谷垣氏が「小沢独裁」の例として挙げたのは、「政治とカネ」の問題を抱える小沢氏に、鳩山首相や民主党議員が「ものも言えない状況」だったり、予算・税制が「小沢氏のさじ加減一つで決められた」ことなどだ。
谷垣氏は先月下旬の党大会で「日本の民主主義のために『小沢独裁』と戦わなければなりません」と宣言しており、代表質問も、その延長線上なのだろう。
しかし、首相と野党第一党党首との論戦の中心が「小沢独裁」では物足りない。
党首同士の論戦の醍醐味(だいごみ)は、「国のかたち」ともいえる政府のあり方をめぐる骨太の議論だ。
首相は、人々が支え合うことで地域の絆(きずな)を再生する「新しい公共」という概念を提示しているが、代表質問では「小沢独裁」の陰に隠れ、議論にすらならなかった。
野党が、政府・与党の弱点を突くのは当然だ。執拗(しつよう)な攻撃も、追及の手ぬるさが「与党ぼけ」と批判された自民党の総裁としてはやむを得ない。夏の参院選に党の存亡がかかるとしたらなおさらだ。

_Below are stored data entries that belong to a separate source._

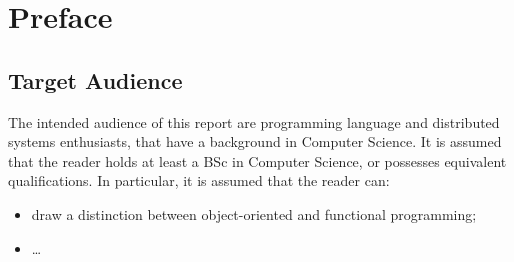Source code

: \chapter*{Preface}



\section{Target Audience}

The intended audience of this report are programming language and
distributed systems enthusiasts, that have a background in Computer
Science. It is assumed that the reader holds at least a BSc in
Computer Science, or possesses equivalent qualifications. In
particular, it is assumed that the reader can:

\begin{itemize}

\item draw a distinction between object-oriented and functional
programming;

\item \ldots

\end{itemize}
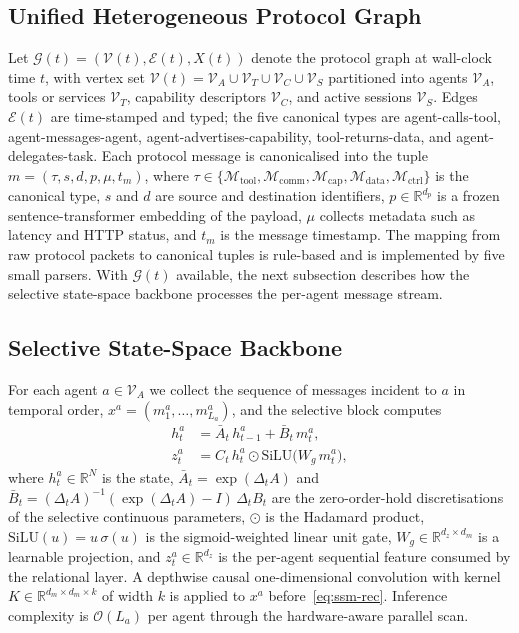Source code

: \documentclass{ieeeaccess}
\newcommand{\R}{\mathbb{R}}
\newcommand{\calG}{\mathcal{G}}
\newcommand{\calM}{\mathcal{M}}
\newcommand{\calO}{\mathcal{O}}
\newcommand{\calV}{\mathcal{V}}
\newcommand{\calE}{\mathcal{E}}
\begin{document}
\subsection{Unified Heterogeneous Protocol Graph}
\label{sec:graph}
Let $\calG(t)=(\calV(t),\calE(t),X(t))$ denote the protocol graph at wall-clock time $t$, with vertex set $\calV(t)=\calV_{A}\cup\calV_{T}\cup\calV_{C}\cup\calV_{S}$ partitioned into agents $\calV_{A}$, tools or services $\calV_{T}$, capability descriptors $\calV_{C}$, and active sessions $\calV_{S}$. Edges $\calE(t)$ are time-stamped and typed; the five canonical types are agent-calls-tool, agent-messages-agent, agent-advertises-capability, tool-returns-data, and agent-delegates-task. Each protocol message is canonicalised into the tuple $m=(\tau,s,d,p,\mu,t_{m})$, where $\tau\in\{\calM_{\text{tool}},\calM_{\text{comm}},\calM_{\text{cap}},\calM_{\text{data}},\calM_{\text{ctrl}}\}$ is the canonical type, $s$ and $d$ are source and destination identifiers, $p\in\R^{d_{p}}$ is a frozen sentence-transformer embedding of the payload, $\mu$ collects metadata such as latency and HTTP status, and $t_{m}$ is the message timestamp. The mapping from raw protocol packets to canonical tuples is rule-based and is implemented by five small parsers. With $\calG(t)$ available, the next subsection describes how the selective state-space backbone processes the per-agent message stream.

\subsection{Selective State-Space Backbone}
\label{sec:backbone}
For each agent $a\in\calV_{A}$ we collect the sequence of messages incident to $a$ in temporal order, $x^{a}=(m^{a}_{1},\ldots,m^{a}_{L_{a}})$, and the selective block computes
\begin{align}
h^{a}_{t} &= \bar A_{t}\,h^{a}_{t-1} + \bar B_{t}\,m^{a}_{t}, \label{eq:ssm-rec}\\
z^{a}_{t} &= C_{t}\,h^{a}_{t} \odot \mathrm{SiLU}\bigl(W_{g}\,m^{a}_{t}\bigr), \label{eq:gate}
\end{align}
where $h^{a}_{t}\in\R^{N}$ is the state, $\bar A_{t}=\exp(\Delta_{t}A)$ and $\bar B_{t}=(\Delta_{t}A)^{-1}(\exp(\Delta_{t}A)-I)\,\Delta_{t}B_{t}$ are the zero-order-hold discretisations of the selective continuous parameters, $\odot$ is the Hadamard product, $\mathrm{SiLU}(u)=u\,\sigma(u)$ is the sigmoid-weighted linear unit gate, $W_{g}\in\R^{d_{z}\times d_{m}}$ is a learnable projection, and $z^{a}_{t}\in\R^{d_{z}}$ is the per-agent sequential feature consumed by the relational layer. A depthwise causal one-dimensional convolution with kernel $K\in\R^{d_{m}\times d_{m}\times k}$ of width $k$ is applied to $x^{a}$ before~\eqref{eq:ssm-rec}. Inference complexity is $\calO(L_{a})$ per agent through the hardware-aware parallel scan.
\end{document}
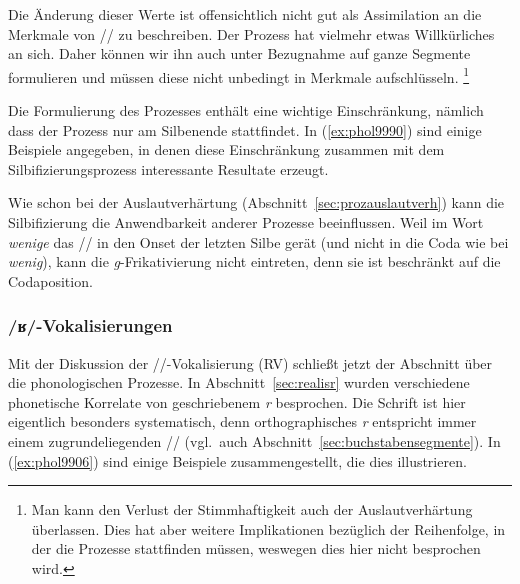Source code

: Die Änderung dieser Werte ist offensichtlich nicht gut als Assimilation an die Merkmale von // zu beschreiben.
Der Prozess hat vielmehr etwas Willkürliches an sich.
Daher können wir ihn auch unter Bezugnahme auf ganze Segmente formulieren und müssen diese nicht unbedingt in Merkmale aufschlüsseln.%
\footnote{Man kann den Verlust der Stimmhaftigkeit auch der Auslautverhärtung überlassen.
Dies hat aber weitere Implikationen bezüglich der Reihenfolge, in der die Prozesse stattfinden müssen, weswegen dies hier nicht besprochen wird.}


Die Formulierung des Prozesses enthält eine wichtige Einschränkung, nämlich dass der Prozess nur am Silbenende stattfindet.
In (\ref{ex:phol9990}) sind einige Beispiele angegeben, in denen diese Einschränkung zusammen mit dem Silbifizierungsprozess interessante Resultate erzeugt.

\begin{exe}
  \ex\label{ex:phol9990}
  \begin{xlist}
  \end{xlist}
\end{exe}

Wie schon bei der Auslautverhärtung (Abschnitt~\ref{sec:prozauslautverh}) kann die Silbifizierung die Anwendbarkeit anderer Prozesse beeinflussen.
Weil im Wort \textit{wenige} das // in den Onset der letzten Silbe gerät (und nicht in die Coda wie bei \textit{wenig}), kann die \textit{g}-Frikativierung nicht eintreten, denn sie ist beschränkt auf die Codaposition.

\subsubsection{/ʁ/-Vokalisierungen}

\label{sec:prozrvok}

Mit der Diskussion der //-Vo\-ka\-li\-sie\-rung (RV) schließt jetzt der Abschnitt über die phonologischen Prozesse.
In Abschnitt~\ref{sec:realisr} wurden verschiedene phonetische Korrelate von geschriebenem \textit{r} besprochen.
Die Schrift ist hier eigentlich besonders systematisch, denn orthographisches \textit{r} entspricht immer einem zugrundeliegenden // (vgl.\ auch Abschnitt~\ref{sec:buchstabensegmente}).
In (\ref{ex:phol9906}) sind einige Beispiele zusammengestellt, die dies illustrieren.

鳩山首相は「(小沢氏は)党代表の信任と委託に基づいてその職務に当たっており、党や政府を支配するなどということは一切ない」と独裁を否定したが、谷垣氏にそのような質問を許す状況の解消に努めることが先決だ。
自身の偽装献金事件はもちろん、小沢氏の資金管理団体をめぐる政治資金規正法違反事件についても、真相解明と説明を尽くすよう、民主党代表として強い指導力を発揮する必要がある。
政策決定でも、二元化批判を受けないよう内閣主導の維持に努めることは言うまでもない。
与野党は二月中に党首討論を開くことを合意している。そのときには「国のかたち」をめぐる骨太の議論を戦わせてほしい。